What to do: Where the line containing "8. Monitoring & Maintenance" appears in the records below, begin there and output each line verbatim through the last line.

==== Provided records

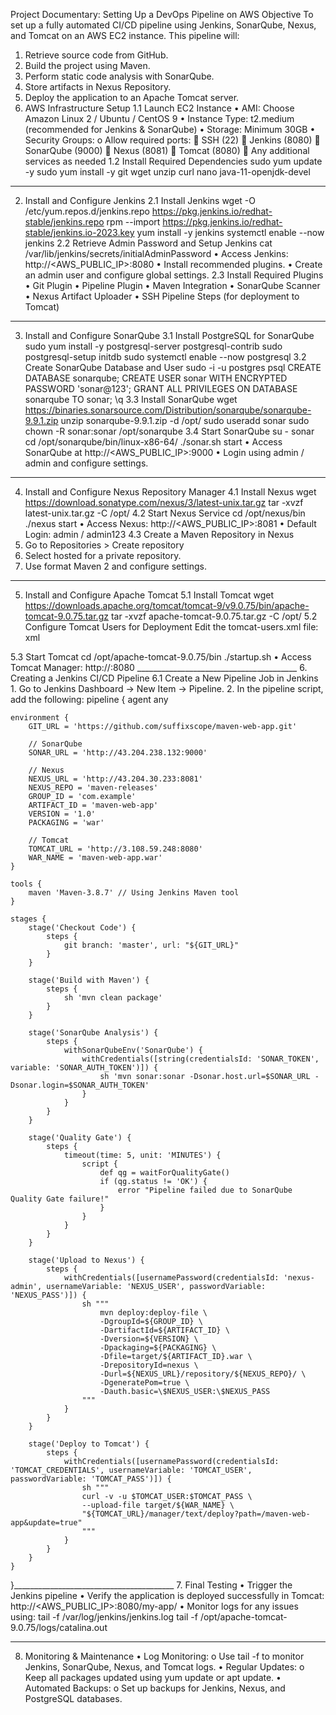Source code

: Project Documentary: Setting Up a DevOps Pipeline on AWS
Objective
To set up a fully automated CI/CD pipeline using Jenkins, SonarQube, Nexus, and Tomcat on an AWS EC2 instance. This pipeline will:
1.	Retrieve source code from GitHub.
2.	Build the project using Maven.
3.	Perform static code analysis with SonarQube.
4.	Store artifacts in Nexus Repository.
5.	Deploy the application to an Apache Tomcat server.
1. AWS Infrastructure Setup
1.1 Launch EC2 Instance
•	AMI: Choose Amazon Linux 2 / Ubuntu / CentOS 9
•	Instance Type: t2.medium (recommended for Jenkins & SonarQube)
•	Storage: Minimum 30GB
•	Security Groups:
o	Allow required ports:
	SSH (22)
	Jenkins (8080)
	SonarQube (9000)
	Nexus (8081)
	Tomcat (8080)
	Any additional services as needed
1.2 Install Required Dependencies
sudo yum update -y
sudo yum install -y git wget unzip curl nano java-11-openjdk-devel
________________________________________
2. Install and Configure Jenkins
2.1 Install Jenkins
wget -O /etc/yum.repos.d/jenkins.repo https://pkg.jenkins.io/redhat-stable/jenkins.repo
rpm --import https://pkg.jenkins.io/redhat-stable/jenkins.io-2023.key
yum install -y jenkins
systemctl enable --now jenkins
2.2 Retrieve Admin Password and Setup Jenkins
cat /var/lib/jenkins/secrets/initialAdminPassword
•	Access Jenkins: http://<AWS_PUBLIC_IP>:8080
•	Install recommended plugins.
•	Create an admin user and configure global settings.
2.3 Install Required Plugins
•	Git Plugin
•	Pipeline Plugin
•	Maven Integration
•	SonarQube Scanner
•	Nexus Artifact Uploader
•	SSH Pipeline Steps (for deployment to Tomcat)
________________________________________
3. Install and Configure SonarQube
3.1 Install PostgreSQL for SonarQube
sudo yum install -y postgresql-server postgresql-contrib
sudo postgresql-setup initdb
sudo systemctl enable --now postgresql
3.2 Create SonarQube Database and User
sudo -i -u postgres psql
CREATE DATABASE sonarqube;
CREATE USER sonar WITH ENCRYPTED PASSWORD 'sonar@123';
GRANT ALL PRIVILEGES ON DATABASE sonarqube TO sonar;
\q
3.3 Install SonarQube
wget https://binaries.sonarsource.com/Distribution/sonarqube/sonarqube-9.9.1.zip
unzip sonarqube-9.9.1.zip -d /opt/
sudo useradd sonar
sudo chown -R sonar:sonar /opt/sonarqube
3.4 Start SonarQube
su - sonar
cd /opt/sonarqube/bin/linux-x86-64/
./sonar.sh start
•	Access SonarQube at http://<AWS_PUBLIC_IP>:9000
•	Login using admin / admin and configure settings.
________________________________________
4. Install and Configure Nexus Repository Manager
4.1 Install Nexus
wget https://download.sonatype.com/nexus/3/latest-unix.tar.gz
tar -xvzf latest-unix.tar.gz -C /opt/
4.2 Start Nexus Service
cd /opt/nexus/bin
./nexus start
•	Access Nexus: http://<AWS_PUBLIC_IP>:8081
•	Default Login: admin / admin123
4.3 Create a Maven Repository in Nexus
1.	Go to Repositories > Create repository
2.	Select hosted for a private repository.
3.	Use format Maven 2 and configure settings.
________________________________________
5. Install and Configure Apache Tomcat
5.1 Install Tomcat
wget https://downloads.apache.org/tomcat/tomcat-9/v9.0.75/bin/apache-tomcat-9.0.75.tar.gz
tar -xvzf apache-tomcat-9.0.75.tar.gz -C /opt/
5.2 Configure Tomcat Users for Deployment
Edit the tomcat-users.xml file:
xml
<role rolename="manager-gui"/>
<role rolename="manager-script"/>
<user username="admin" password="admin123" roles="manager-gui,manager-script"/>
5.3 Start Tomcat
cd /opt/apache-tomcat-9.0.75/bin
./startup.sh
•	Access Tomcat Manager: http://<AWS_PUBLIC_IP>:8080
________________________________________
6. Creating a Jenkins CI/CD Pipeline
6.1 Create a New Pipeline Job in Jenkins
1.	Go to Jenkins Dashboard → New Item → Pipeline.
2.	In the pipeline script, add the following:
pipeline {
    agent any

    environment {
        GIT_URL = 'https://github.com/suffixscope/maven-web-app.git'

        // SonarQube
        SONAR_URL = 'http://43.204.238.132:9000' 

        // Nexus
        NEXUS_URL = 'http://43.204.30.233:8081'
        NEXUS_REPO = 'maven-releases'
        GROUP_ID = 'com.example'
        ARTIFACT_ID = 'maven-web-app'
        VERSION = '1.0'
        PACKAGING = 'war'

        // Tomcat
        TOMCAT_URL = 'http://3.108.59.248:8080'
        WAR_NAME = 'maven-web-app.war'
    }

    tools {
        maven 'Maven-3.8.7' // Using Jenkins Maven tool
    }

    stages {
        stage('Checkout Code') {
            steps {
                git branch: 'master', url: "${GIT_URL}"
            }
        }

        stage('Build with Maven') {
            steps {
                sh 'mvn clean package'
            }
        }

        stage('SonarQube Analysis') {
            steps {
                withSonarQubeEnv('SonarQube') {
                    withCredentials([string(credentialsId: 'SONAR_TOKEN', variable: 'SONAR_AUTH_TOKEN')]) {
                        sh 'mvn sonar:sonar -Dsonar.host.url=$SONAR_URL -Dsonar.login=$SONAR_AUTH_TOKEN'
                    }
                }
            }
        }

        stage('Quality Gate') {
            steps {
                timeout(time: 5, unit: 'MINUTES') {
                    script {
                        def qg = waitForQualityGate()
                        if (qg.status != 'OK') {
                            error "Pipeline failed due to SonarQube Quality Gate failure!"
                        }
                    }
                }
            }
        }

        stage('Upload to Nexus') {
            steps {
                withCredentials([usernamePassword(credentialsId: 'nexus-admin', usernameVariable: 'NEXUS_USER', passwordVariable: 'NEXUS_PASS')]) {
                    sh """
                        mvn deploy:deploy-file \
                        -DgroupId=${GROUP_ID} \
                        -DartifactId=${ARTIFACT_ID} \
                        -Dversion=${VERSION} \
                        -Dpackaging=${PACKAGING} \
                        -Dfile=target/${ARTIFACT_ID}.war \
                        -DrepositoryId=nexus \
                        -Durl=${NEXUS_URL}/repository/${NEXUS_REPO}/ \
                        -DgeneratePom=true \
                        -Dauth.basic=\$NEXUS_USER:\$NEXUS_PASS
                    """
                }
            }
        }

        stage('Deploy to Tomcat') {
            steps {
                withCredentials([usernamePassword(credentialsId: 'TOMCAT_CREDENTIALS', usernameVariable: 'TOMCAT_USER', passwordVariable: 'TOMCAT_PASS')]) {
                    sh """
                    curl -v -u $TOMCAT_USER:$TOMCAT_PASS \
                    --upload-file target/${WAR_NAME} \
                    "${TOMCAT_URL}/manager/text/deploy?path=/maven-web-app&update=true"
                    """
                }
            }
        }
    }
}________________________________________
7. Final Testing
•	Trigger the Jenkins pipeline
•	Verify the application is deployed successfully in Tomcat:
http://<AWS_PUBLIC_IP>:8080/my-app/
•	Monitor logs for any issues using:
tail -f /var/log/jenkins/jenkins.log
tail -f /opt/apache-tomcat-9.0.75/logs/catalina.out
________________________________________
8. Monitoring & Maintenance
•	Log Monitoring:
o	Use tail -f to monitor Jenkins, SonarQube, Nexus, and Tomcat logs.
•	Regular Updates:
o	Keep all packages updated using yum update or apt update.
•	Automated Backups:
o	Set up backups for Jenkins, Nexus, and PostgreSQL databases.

========

Finished task:
8. Monitoring & Maintenance
•	Log Monitoring:
o	Use tail -f to monitor Jenkins, SonarQube, Nexus, and Tomcat logs.
•	Regular Updates:
o	Keep all packages updated using yum update or apt update.
•	Automated Backups:
o	Set up backups for Jenkins, Nexus, and PostgreSQL databases.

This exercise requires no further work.